From Excel to SSIS, Part 3: Filtering rows

This article is part of a series: From Excel to SSIS

  1. Getting started
  2. File Save As (a kind of Hello, World! program for SSIS)
  3. Filtering rows
  4. Gouping and calculating
  5. Joining streams of data

0. Introduction

This is the first article in the series where we will do something with the data as it flows through SSIS, rather than simply copying it verbatim to the output.  This is where we will begin to see the benefits of using SSIS over e.g. Excel.  It will still be a small and simple example, but it will become easier to see how you could build on this example to produce something useful and interesting.

1. Recap of filtering in Excel

If you turn on auto-filtering in Excel, a little drop-down control appears at the top of each column.  Clicking on this lets you pick from a list of all the distinct values in that column, and only rows whose column matches the selected value[s] will be displayed.

In the spreadsheet below, rows are filtered by column A such that only rows with the value Monday are shown.  This is why rows 2-7 and 9-21 are missing.

A spreadsheet that has been filtered by its first column

2. What we will do in SSIS

We will do something similar but not identical.  We will take the file from the Excel example above, where one of its columns contains a day of the week.  We will turn that into seven output files, where each output file will hold the rows from the input file for a particular day of the week.
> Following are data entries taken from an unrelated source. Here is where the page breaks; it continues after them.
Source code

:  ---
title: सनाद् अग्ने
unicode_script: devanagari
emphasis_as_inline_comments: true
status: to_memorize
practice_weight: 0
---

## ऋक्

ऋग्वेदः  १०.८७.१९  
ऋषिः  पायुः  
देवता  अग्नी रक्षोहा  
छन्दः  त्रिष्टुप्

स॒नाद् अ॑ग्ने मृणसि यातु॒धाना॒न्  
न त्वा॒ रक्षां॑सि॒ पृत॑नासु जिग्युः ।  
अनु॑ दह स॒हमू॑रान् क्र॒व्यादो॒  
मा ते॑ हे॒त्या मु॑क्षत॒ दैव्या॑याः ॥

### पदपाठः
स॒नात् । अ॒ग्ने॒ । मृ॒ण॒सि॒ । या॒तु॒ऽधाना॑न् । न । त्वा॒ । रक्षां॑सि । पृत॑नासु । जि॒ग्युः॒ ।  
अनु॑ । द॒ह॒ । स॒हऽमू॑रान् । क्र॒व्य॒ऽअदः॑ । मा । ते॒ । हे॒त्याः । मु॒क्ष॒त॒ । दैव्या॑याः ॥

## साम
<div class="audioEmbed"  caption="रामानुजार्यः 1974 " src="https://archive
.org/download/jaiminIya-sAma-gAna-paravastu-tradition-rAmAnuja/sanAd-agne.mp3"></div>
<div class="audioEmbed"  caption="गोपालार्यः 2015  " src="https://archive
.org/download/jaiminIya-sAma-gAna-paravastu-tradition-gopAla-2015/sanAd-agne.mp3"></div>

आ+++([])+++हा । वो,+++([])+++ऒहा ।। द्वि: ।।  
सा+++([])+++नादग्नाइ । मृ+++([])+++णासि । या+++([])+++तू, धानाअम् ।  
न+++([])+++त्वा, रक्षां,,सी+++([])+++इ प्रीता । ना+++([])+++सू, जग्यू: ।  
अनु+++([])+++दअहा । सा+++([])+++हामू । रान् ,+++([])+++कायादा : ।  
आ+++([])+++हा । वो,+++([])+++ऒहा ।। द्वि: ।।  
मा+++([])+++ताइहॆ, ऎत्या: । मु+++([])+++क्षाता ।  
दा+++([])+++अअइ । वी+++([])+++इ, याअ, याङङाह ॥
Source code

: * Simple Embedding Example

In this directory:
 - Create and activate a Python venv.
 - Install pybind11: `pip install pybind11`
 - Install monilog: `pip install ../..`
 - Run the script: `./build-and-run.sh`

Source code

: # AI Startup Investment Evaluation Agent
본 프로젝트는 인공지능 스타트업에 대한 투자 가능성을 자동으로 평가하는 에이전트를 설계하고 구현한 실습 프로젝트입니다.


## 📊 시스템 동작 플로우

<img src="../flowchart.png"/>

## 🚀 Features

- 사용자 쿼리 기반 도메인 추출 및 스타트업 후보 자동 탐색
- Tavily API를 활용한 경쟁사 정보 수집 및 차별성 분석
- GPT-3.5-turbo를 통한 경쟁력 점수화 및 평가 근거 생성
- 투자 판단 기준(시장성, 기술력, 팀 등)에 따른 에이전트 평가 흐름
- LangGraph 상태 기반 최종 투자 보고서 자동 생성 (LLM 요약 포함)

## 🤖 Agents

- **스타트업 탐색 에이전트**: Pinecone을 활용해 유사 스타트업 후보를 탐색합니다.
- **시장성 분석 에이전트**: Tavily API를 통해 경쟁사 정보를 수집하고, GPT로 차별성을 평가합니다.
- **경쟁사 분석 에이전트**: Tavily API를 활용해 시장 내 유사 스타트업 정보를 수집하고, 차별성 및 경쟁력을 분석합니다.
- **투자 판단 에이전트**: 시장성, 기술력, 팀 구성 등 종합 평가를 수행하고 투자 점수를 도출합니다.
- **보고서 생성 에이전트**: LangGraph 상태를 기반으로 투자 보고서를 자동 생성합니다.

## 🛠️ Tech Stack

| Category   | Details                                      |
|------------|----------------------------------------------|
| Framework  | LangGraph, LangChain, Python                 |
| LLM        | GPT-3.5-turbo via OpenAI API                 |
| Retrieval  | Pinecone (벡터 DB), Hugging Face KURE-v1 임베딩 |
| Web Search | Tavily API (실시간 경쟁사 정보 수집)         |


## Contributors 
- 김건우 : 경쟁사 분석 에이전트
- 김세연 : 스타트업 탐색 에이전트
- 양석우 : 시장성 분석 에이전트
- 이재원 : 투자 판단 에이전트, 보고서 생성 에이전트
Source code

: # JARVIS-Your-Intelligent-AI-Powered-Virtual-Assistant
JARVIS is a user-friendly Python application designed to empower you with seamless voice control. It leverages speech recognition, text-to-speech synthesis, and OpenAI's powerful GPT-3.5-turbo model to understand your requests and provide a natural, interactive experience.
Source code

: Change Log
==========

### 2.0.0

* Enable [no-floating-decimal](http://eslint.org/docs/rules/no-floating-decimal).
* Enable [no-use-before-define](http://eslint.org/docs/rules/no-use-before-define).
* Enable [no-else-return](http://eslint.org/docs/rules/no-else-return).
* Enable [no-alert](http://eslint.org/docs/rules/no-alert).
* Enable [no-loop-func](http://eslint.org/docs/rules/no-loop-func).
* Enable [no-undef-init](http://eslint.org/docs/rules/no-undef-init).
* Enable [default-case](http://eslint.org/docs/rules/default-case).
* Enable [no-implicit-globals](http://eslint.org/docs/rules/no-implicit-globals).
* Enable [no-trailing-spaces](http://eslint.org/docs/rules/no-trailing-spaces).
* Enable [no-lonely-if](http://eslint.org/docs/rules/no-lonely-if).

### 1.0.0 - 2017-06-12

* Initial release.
To help you learn good SSIS habits, we will have an eighth output file for rows that don’t match any day of the week.  We don’t expect any rows to be like this, but data isn’t always clean and tidy before we process it.  It is usually much better to notice that there are bad rows, than to silently have fewer good rows than there should be.

3. The SSIS tools we will need

The new bit of SSIS for this article is the conditional split transformation, which will live in a data flow.  It will look at each row in turn, and try to match a column in that row against filters that we define.  As soon as a filter matches, that row will be sent onwards through an output linked to the matching filter.

The bits of SSIS that we will re-use from the previous article are: creating a new project, running a task, connection managers for reading and writing files, and data flow elements to read and write files.

4. Re-using things from the previous article

As you did in the previous article, create a new SSIS project and add a new data flow task to the control flow.  Double click on this so that you can edit.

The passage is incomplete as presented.